YRS座学オンCD案内頁:http://www.avoc.com/cd/


第22回 運転は上手くなればなるほど楽しい

 

昨年からスクール開催日に雨が降ることが多い。年間50数回開催して降られたことがない年もあったのだが。雨の中にたたずむトゥインゴGT。

今年予定しているドライビングスクールも残りわずか。11月にはユイレーシングスクールの12年目が終わる。
12年もの間、よくも受講生に同じことを言い続けてきたものだ、と思う一方で、年々受講者数が減っていることに危機感を覚える。世の中ではクルマ離れとか言われているけれども、その影響なのか。

初参加の方のルーテシアRSと並んで。

ともあれ、ユイレーシングスクールにはまだまだクルマが好きで、運転が大好きな人が集まってくれる。
9月末のオーバルスクールには13名が参加。最年長が63歳。平均年齢44歳と若者とは呼びにけれども、運転を楽しみたいという思いが純粋にあふれている方ばかり。クルマはロードスターからポルシェGT3まで実に様々。

いい天気だし、せっかくだから参加者に並んでもらって記念撮影。

楕円形のコースをぐるぐる回ってどこが面白いの、という声もあるそうだが、今回は5名がユイレーシングスクール初参加。中には8年もオーバルスクールに通ってくれているベテランも。
オーバルスクールの特徴はコースレイアウトが単純だから、走るのに初心者でも敷居が高くないこと。ところが、わずか10数秒の間に2回コーナリングを行うわけで、クルマの加速、減速、旋回の機能を発揮させるのが目的だから、ベテランに言わせれば上手くいくことのほうが稀ということになる。

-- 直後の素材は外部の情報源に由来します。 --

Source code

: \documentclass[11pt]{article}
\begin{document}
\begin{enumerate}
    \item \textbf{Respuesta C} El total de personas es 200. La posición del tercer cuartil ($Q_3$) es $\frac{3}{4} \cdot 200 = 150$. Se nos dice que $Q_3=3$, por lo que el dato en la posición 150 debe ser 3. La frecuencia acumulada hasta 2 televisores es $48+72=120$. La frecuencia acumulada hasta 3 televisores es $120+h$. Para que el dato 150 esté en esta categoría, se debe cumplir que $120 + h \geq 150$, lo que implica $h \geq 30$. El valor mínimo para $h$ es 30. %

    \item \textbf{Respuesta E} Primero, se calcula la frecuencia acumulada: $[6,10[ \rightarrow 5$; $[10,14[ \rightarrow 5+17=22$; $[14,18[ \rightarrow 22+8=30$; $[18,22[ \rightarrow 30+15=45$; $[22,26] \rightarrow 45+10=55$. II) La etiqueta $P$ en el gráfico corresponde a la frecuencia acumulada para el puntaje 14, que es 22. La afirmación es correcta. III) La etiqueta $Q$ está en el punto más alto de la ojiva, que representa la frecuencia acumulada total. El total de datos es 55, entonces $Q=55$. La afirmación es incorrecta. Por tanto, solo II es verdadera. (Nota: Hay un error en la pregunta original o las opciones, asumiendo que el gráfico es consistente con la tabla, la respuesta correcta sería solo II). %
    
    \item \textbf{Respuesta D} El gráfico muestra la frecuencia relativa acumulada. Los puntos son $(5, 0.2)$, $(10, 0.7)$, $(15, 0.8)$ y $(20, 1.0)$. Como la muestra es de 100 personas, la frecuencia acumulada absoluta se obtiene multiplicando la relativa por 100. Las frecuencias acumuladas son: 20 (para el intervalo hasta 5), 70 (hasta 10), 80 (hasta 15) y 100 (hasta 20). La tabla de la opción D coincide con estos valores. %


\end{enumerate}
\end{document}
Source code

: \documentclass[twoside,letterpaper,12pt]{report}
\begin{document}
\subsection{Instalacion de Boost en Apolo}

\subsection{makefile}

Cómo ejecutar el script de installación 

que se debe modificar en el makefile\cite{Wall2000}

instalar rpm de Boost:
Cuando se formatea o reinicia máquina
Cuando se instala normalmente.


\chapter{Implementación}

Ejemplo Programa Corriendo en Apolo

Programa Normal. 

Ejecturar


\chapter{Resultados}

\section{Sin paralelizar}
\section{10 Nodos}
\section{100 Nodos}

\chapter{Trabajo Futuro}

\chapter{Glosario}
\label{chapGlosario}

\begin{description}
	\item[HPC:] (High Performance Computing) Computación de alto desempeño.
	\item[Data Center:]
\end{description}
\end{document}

しかし、しかし。それは考えすぎ。何10回もいろいろな形のオーバルコースを走っているベテランが「気持ちよく回れたラップなんかほとんどない」と嘆いたとしても、四半世紀以上クルマの運転を教えてきた経験からすると、ユイレーシングスクールに参加したことのない人に比べれば、彼らのドライビングポテンシャルは十分に高いと断言できる。
そう。彼らの悩みは、もっと上手くなりたいと思う気持ちの裏返し。十分に上手いのにさらに先を目指す。ひとつのことに集中するのは最近の流行りではないかも知れないけれど、彼らは一生の間好きなクルマで傷ついたり、好きなクルマを傷つけたりはしないはずだ。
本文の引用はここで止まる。